Items listed in a dataset
╭──
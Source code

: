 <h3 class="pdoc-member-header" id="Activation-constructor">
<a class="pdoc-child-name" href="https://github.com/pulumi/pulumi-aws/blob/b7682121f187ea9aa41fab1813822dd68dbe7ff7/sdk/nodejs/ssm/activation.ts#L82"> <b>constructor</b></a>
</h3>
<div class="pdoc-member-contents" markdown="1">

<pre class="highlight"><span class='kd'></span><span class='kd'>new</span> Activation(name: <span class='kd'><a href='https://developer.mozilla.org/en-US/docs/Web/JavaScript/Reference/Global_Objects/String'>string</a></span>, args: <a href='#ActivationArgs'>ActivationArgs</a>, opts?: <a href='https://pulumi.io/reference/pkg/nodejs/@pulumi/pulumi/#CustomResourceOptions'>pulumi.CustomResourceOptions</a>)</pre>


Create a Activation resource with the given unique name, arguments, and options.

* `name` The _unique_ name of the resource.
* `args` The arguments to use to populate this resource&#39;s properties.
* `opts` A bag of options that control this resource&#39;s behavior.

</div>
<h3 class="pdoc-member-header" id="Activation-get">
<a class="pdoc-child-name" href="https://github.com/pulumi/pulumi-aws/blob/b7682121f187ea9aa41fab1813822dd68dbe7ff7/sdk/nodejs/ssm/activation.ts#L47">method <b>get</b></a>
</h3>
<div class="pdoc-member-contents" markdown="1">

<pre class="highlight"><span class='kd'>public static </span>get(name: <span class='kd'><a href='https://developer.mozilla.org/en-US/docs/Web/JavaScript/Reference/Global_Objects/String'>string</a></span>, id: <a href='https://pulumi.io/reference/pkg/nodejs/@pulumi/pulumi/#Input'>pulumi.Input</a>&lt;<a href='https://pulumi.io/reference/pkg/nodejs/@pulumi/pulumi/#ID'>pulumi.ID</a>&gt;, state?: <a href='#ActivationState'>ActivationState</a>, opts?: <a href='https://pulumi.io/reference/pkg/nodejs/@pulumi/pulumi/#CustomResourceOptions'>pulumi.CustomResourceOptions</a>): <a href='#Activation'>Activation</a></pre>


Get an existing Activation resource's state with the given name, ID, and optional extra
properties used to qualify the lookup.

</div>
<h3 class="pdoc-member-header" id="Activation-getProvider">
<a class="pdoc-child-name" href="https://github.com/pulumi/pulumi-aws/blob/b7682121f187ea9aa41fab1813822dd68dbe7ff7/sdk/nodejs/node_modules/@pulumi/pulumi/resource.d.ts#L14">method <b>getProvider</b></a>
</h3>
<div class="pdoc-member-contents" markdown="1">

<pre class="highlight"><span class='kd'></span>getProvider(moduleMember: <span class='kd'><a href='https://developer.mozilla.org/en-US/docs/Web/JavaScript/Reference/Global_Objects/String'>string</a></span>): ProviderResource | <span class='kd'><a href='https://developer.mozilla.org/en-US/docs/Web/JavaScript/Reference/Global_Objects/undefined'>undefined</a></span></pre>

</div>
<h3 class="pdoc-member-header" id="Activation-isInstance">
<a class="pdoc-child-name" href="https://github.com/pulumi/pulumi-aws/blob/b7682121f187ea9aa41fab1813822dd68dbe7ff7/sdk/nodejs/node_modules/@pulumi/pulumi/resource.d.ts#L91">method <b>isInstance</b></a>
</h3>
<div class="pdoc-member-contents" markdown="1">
╰──
● WHAT IS REQUIRED: Restate each entry exactly, skipping none.

● RESULT BELOW:
Source code

: <h3 class="pdoc-member-header" id="Activation-constructor">
<a class="pdoc-child-name" href="https://github.com/pulumi/pulumi-aws/blob/b7682121f187ea9aa41fab1813822dd68dbe7ff7/sdk/nodejs/ssm/activation.ts#L82"> <b>constructor</b></a>
</h3>
<div class="pdoc-member-contents" markdown="1">

<pre class="highlight"><span class='kd'></span><span class='kd'>new</span> Activation(name: <span class='kd'><a href='https://developer.mozilla.org/en-US/docs/Web/JavaScript/Reference/Global_Objects/String'>string</a></span>, args: <a href='#ActivationArgs'>ActivationArgs</a>, opts?: <a href='https://pulumi.io/reference/pkg/nodejs/@pulumi/pulumi/#CustomResourceOptions'>pulumi.CustomResourceOptions</a>)</pre>


Create a Activation resource with the given unique name, arguments, and options.

* `name` The _unique_ name of the resource.
* `args` The arguments to use to populate this resource&#39;s properties.
* `opts` A bag of options that control this resource&#39;s behavior.

</div>
<h3 class="pdoc-member-header" id="Activation-get">
<a class="pdoc-child-name" href="https://github.com/pulumi/pulumi-aws/blob/b7682121f187ea9aa41fab1813822dd68dbe7ff7/sdk/nodejs/ssm/activation.ts#L47">method <b>get</b></a>
</h3>
<div class="pdoc-member-contents" markdown="1">

<pre class="highlight"><span class='kd'>public static </span>get(name: <span class='kd'><a href='https://developer.mozilla.org/en-US/docs/Web/JavaScript/Reference/Global_Objects/String'>string</a></span>, id: <a href='https://pulumi.io/reference/pkg/nodejs/@pulumi/pulumi/#Input'>pulumi.Input</a>&lt;<a href='https://pulumi.io/reference/pkg/nodejs/@pulumi/pulumi/#ID'>pulumi.ID</a>&gt;, state?: <a href='#ActivationState'>ActivationState</a>, opts?: <a href='https://pulumi.io/reference/pkg/nodejs/@pulumi/pulumi/#CustomResourceOptions'>pulumi.CustomResourceOptions</a>): <a href='#Activation'>Activation</a></pre>


Get an existing Activation resource's state with the given name, ID, and optional extra
properties used to qualify the lookup.

</div>
<h3 class="pdoc-member-header" id="Activation-getProvider">
<a class="pdoc-child-name" href="https://github.com/pulumi/pulumi-aws/blob/b7682121f187ea9aa41fab1813822dd68dbe7ff7/sdk/nodejs/node_modules/@pulumi/pulumi/resource.d.ts#L14">method <b>getProvider</b></a>
</h3>
<div class="pdoc-member-contents" markdown="1">

<pre class="highlight"><span class='kd'></span>getProvider(moduleMember: <span class='kd'><a href='https://developer.mozilla.org/en-US/docs/Web/JavaScript/Reference/Global_Objects/String'>string</a></span>): ProviderResource | <span class='kd'><a href='https://developer.mozilla.org/en-US/docs/Web/JavaScript/Reference/Global_Objects/undefined'>undefined</a></span></pre>

</div>
<h3 class="pdoc-member-header" id="Activation-isInstance">
<a class="pdoc-child-name" href="https://github.com/pulumi/pulumi-aws/blob/b7682121f187ea9aa41fab1813822dd68dbe7ff7/sdk/nodejs/node_modules/@pulumi/pulumi/resource.d.ts#L91">method <b>isInstance</b></a>
</h3>
<div class="pdoc-member-contents" markdown="1">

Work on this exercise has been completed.